Goal of the exercise:
Restate, word for word, each entry that follows, but skip its pictures.

+++ Material to process +++

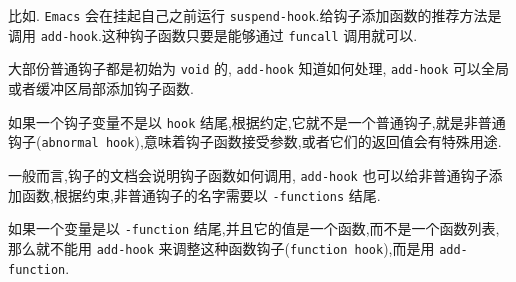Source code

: \documentclass[11pt]{article}
\begin{document}
比如. \texttt{Emacs} 会在挂起自己之前运行 \texttt{suspend-hook}.给钩子添加函数的推荐方法是调用 \texttt{add-hook}.这种钩子函数只要是能够通过 \texttt{funcall} 调用就可以.

大部份普通钩子都是初始为 \texttt{void} 的, \texttt{add-hook} 知道如何处理, \texttt{add-hook} 可以全局或者缓冲区局部添加钩子函数.

如果一个钩子变量不是以 \texttt{hook} 结尾,根据约定,它就不是一个普通钩子,就是非普通钩子(\texttt{abnormal hook}),意味着钩子函数接受参数,或者它们的返回值会有特殊用途.

一般而言,钩子的文档会说明钩子函数如何调用, \texttt{add-hook} 也可以给非普通钩子添加函数,根据约束,非普通钩子的名字需要以 \texttt{-functions} 结尾.

如果一个变量是以 \texttt{-function} 结尾,并且它的值是一个函数,而不是一个函数列表,那么就不能用 \texttt{add-hook} 来调整这种函数钩子(\texttt{function hook}),而是用 \texttt{add-function}.
\end{document}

+++

Written solution:
Source code

: \documentclass[11pt]{article}
\begin{document}
比如. \texttt{Emacs} 会在挂起自己之前运行 \texttt{suspend-hook}.给钩子添加函数的推荐方法是调用 \texttt{add-hook}.这种钩子函数只要是能够通过 \texttt{funcall} 调用就可以.

大部份普通钩子都是初始为 \texttt{void} 的, \texttt{add-hook} 知道如何处理, \texttt{add-hook} 可以全局或者缓冲区局部添加钩子函数.

如果一个钩子变量不是以 \texttt{hook} 结尾,根据约定,它就不是一个普通钩子,就是非普通钩子(\texttt{abnormal hook}),意味着钩子函数接受参数,或者它们的返回值会有特殊用途.

一般而言,钩子的文档会说明钩子函数如何调用, \texttt{add-hook} 也可以给非普通钩子添加函数,根据约束,非普通钩子的名字需要以 \texttt{-functions} 结尾.

如果一个变量是以 \texttt{-function} 结尾,并且它的值是一个函数,而不是一个函数列表,那么就不能用 \texttt{add-hook} 来调整这种函数钩子(\texttt{function hook}),而是用 \texttt{add-function}.
\end{document}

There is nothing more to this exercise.